## AIM OF THE EXERCISE
Take each line of the entries below that contains "provides" and copy it.

## ENTRIES SHOWN
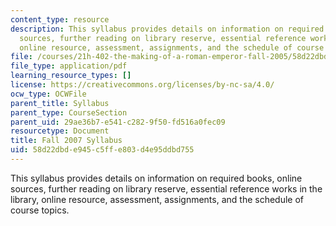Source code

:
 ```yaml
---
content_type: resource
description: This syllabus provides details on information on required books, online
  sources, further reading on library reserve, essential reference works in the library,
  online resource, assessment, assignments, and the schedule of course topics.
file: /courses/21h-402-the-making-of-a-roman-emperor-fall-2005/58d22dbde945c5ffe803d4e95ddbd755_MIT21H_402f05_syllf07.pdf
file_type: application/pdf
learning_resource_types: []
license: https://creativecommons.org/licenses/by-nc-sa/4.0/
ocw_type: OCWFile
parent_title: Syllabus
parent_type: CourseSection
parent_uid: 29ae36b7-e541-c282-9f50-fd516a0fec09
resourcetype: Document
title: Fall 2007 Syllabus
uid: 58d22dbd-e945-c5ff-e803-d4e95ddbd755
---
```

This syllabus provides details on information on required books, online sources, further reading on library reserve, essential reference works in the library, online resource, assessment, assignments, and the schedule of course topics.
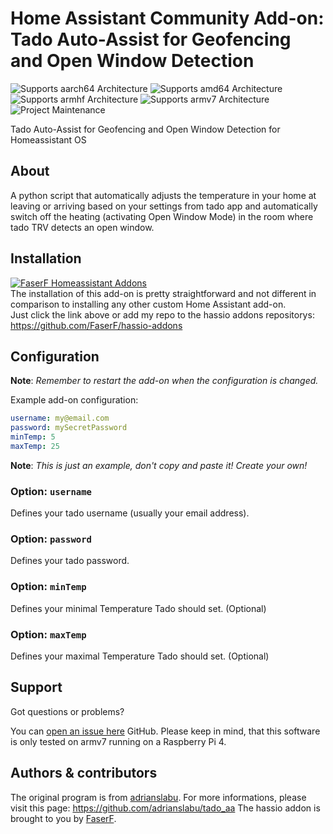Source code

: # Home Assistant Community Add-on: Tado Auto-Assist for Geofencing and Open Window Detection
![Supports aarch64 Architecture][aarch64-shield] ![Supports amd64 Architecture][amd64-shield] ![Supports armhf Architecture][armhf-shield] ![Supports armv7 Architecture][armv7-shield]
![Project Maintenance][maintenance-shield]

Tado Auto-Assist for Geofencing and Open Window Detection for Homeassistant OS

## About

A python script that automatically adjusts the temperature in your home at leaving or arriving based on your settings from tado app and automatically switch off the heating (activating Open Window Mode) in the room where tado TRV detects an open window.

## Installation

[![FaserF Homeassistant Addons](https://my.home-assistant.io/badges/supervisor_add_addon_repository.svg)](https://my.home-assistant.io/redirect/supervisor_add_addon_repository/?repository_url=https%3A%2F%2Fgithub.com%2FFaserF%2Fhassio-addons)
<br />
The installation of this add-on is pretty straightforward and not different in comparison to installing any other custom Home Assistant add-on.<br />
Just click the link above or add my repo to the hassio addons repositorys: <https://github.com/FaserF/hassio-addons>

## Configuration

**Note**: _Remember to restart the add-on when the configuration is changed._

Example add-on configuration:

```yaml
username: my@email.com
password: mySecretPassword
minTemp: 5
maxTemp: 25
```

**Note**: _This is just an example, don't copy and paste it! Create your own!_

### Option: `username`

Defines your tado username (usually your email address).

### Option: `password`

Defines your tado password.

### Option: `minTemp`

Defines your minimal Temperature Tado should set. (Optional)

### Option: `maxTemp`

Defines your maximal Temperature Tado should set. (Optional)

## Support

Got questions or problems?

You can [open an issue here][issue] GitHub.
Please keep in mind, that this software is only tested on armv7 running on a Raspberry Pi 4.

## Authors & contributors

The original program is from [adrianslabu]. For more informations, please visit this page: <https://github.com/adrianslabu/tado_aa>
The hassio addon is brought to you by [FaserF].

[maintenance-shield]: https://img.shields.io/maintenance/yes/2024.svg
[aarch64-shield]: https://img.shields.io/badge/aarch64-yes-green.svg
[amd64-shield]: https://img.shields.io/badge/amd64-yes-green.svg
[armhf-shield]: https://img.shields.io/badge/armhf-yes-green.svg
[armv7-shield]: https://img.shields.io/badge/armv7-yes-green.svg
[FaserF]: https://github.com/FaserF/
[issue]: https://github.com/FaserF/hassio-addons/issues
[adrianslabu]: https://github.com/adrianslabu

==

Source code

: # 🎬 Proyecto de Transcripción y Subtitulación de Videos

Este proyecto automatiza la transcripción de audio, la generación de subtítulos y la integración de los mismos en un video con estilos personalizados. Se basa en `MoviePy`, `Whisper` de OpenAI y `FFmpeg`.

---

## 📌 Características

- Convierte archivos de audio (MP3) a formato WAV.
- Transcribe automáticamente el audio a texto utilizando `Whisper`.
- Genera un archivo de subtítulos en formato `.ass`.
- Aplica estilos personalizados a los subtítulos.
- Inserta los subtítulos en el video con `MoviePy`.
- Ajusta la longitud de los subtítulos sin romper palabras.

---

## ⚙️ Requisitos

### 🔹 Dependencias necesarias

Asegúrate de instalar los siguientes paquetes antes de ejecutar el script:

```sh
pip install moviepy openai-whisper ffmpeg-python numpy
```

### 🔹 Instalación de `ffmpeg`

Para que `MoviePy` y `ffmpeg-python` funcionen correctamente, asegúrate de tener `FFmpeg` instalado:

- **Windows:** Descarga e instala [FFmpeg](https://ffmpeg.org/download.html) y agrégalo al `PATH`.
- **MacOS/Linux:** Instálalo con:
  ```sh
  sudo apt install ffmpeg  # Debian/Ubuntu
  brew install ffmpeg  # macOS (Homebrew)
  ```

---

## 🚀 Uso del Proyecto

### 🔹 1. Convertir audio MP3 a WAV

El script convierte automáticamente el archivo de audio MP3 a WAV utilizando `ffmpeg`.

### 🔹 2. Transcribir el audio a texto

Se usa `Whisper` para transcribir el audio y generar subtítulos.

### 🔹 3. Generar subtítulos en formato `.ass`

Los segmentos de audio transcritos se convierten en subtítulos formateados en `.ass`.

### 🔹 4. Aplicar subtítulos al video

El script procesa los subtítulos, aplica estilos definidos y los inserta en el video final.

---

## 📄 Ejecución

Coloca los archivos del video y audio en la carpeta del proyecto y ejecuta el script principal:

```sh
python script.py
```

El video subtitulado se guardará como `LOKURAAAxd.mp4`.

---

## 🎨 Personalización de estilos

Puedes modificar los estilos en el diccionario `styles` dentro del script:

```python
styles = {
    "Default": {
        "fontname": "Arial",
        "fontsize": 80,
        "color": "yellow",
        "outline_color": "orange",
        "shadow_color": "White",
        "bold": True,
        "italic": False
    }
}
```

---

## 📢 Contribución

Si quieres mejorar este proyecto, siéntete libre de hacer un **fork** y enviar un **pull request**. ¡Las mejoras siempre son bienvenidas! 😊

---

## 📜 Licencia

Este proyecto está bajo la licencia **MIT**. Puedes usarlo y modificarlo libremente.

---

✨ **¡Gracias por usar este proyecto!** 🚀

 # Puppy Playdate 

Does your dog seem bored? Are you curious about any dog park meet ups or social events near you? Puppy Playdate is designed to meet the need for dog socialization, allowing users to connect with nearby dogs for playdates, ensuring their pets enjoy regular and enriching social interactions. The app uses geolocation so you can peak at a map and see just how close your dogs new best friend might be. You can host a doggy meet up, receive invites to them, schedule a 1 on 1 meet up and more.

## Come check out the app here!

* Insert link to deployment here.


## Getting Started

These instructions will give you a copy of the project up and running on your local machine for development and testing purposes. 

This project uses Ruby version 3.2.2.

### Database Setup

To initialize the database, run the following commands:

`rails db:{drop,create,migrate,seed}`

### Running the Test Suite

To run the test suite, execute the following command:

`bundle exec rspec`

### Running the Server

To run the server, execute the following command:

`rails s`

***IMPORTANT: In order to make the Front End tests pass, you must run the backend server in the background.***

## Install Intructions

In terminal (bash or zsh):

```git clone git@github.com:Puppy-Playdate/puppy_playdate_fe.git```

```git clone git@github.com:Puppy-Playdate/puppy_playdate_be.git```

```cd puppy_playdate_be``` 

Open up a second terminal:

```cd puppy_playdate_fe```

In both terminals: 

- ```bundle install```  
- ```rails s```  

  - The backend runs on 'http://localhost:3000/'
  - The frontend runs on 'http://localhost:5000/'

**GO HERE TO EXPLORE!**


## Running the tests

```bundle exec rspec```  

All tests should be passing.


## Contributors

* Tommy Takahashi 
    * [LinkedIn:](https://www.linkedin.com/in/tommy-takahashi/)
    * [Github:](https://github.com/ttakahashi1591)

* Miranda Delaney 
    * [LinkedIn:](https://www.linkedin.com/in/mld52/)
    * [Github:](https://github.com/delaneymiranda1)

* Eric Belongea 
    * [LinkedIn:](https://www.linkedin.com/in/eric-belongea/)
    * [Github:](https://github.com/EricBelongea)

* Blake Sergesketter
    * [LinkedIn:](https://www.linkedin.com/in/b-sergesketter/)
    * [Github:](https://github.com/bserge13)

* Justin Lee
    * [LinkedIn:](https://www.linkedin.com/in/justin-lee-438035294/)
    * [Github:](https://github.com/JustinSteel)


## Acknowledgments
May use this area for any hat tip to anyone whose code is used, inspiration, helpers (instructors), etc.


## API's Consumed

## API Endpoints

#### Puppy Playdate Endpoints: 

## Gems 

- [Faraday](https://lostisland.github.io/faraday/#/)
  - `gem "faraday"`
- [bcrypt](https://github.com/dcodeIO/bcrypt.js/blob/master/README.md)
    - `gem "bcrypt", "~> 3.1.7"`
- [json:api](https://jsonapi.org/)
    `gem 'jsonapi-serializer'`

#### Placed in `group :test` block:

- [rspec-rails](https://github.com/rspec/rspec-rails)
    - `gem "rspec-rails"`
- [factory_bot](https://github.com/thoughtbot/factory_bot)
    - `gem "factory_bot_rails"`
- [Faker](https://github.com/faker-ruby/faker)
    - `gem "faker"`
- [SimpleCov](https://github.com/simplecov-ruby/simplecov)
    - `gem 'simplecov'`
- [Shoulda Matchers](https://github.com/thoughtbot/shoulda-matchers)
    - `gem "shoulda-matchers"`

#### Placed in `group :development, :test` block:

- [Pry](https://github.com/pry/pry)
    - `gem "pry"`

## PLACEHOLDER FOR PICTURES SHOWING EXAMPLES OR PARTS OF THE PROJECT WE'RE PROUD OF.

## ANSWER SECTION
description: This syllabus provides details on information on required books, online
This syllabus provides details on information on required books, online sources, further reading on library reserve, essential reference works in the library, online resource, assessment, assignments, and the schedule of course topics.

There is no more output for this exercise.